Adan Salazar
Infowars.com
August 14, 2012
“Check in with your face” is the motto a U.S. marketing company is using to preface its new face scan deal-linking technology.

Redpepper, out of Nashville, TN, has developed technology that says it will save you money, however, the methods engaged are much more intrusive than your standard grocery store coupon.
The process starts when a “Facedeals” camera, mounted at a venue’s front door, scans and matches your face’s likeness to your Facebook profile, generating customized deals for your area according to your “likes.”
According to Redpepper, “The Facedeals app must be authorized via your Facebook account. With your help, the app verifies your most recent photo tags, using those to map the physical appearance of your face. Our custom-developed cameras then simply use this existing data to identify you in the real world. Personalized deals can now be delivered to your smartphone from all participating locations—all you have to do is show your face.”
Facial recognition is nothing new to Facebook. In June of 2011, they began receiving flak for not telling users they had begun implementing the “tag suggestions” system, which recognized people in uploaded photos.
This new brand of facial recognition technology is reminiscent of the film adaptation of Philip K. Dick’s Minority Report. In the film, an entire population walks throughout shopping centers while dozens of cameras use eye retina or iris scan technology to customize advertisements, even referring to shoppers by name.
Recently, we are seeing a growing advertising trend towards implementing biometric technologies.

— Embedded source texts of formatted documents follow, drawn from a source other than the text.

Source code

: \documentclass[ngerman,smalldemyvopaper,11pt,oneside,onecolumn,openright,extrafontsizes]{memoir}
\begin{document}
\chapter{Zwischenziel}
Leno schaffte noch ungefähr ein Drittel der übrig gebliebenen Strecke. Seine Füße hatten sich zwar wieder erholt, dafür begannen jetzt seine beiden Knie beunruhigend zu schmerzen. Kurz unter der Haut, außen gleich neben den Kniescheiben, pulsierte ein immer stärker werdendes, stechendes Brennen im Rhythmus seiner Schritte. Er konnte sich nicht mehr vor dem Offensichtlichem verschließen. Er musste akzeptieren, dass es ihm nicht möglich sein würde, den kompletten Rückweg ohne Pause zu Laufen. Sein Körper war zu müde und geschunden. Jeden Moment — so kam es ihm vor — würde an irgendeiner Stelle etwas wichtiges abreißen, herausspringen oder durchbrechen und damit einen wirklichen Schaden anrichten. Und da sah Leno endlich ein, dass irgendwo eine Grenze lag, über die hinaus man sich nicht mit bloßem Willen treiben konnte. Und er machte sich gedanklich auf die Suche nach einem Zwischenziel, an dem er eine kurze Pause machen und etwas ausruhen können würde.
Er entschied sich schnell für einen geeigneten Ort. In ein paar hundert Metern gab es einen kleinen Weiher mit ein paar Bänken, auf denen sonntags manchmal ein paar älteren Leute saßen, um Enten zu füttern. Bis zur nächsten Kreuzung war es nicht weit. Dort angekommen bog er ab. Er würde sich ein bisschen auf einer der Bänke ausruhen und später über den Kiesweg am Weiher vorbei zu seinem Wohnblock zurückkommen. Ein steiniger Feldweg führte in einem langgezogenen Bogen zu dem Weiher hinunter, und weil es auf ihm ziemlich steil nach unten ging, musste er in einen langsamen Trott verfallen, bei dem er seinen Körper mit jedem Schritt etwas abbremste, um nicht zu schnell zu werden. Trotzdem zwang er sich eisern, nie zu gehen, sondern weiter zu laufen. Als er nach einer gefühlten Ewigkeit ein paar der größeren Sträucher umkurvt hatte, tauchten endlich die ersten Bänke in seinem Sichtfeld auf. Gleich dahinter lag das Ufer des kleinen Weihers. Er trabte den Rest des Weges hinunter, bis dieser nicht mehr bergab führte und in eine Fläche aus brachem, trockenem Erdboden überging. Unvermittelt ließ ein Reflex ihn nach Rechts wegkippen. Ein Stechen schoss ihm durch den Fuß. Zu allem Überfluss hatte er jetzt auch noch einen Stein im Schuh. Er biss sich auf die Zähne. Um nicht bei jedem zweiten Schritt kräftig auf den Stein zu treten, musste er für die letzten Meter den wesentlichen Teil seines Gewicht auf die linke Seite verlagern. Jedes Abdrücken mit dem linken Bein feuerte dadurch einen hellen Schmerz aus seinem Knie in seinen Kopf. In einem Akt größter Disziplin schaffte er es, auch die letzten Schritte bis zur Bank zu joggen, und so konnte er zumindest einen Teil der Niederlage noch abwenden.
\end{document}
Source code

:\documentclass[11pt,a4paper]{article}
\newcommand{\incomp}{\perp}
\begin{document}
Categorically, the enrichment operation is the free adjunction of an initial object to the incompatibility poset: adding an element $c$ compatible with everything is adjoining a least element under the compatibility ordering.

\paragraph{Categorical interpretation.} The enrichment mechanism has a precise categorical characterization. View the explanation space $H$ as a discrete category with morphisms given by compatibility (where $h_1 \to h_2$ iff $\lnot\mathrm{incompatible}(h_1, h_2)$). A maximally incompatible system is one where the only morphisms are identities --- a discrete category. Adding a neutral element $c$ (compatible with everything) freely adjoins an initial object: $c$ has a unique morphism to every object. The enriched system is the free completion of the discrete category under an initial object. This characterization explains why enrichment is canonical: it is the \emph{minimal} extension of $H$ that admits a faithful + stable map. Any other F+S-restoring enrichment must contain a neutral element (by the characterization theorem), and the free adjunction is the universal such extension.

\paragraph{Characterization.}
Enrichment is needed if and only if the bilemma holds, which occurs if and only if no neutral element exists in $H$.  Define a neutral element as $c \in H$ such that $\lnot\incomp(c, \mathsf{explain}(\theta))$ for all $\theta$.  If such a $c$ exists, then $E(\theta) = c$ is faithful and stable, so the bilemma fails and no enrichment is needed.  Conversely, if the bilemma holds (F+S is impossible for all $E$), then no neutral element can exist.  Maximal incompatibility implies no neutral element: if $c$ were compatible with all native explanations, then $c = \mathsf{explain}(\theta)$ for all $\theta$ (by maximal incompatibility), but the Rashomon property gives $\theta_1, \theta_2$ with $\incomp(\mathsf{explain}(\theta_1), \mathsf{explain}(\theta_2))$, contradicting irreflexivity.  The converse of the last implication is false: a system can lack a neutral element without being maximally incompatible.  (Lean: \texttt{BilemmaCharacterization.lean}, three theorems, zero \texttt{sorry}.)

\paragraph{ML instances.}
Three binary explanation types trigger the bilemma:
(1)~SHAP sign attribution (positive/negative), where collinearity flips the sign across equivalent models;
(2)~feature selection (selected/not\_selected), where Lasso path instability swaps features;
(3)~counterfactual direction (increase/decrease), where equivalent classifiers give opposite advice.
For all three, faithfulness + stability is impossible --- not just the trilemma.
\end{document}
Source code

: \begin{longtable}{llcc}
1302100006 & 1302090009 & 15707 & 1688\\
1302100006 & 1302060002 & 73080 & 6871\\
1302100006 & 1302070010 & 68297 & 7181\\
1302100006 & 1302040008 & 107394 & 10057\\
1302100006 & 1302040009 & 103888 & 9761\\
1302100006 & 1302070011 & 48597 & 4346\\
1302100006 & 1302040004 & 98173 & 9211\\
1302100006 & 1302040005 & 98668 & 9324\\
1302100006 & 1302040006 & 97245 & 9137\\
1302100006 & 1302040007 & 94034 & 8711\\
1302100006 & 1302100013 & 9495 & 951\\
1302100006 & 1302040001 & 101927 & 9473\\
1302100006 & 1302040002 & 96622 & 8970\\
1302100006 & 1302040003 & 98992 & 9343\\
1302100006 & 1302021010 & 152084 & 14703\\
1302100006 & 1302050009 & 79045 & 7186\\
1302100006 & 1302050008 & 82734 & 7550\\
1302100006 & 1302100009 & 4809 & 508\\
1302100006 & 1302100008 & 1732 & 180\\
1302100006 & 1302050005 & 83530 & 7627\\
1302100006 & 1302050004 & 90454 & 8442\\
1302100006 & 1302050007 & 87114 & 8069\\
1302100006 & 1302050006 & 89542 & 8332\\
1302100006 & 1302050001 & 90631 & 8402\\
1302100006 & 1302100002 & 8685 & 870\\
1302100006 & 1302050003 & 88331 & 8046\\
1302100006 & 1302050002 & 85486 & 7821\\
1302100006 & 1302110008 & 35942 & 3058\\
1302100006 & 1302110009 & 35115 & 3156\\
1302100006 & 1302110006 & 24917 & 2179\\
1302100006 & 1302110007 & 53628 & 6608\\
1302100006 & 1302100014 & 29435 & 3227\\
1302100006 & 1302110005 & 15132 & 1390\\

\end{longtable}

In 2010, it was announced that IBM would begin using RFID technology to target consumers. According to the London Telegraph, IBM claimed the technology would “prevent consumers from being subjected to a barrage of irritating advertising because they will only be shown adverts for products that are relevant to them.”
A scientist at IBM’s innovation laboratories noted the obvious similarities to the Minority Report film: “In the film, the billboards rely on scanning the person’s eyeball, but we are using RFID technology that people are carrying around with them, so they can have a tailor made message.”
Back in February, we reported on high-definition face-scanning cameras that were installed at bus stops in London in order to customize gender-specific ads by analyzing and gender-guessing according to “specific facial attributes of the jawline, cheekbones, nose and eyes.”
Last year, we reported on full body scanners being rolled out in terminals at London’s Heathrow Airport. Later we learned that body scan images were subject to being stored and shared digitially.
Last week, we reported on a deal between the city of New York and Microsoft to begin implementing the new “Domain Awareness System,” a super surveillance database which will use 3,000 CCTV cameras around the city to cross-check citizens in criminal and terrorist databases.
Also, yesterday we reported a Wikileaks data-dump revealing the government’s Trapwire system, a high-tech surveillance grid that takes video from surveillance cameras located in stores, casinos, and other businesses and uses facial recognition technology to identify people of interest.
Although most will say the new Facedeals technology is harmless, it sets a precedent that other companies are sure to follow. Soon governments and businesses alike will know exactly where everyone is at all times.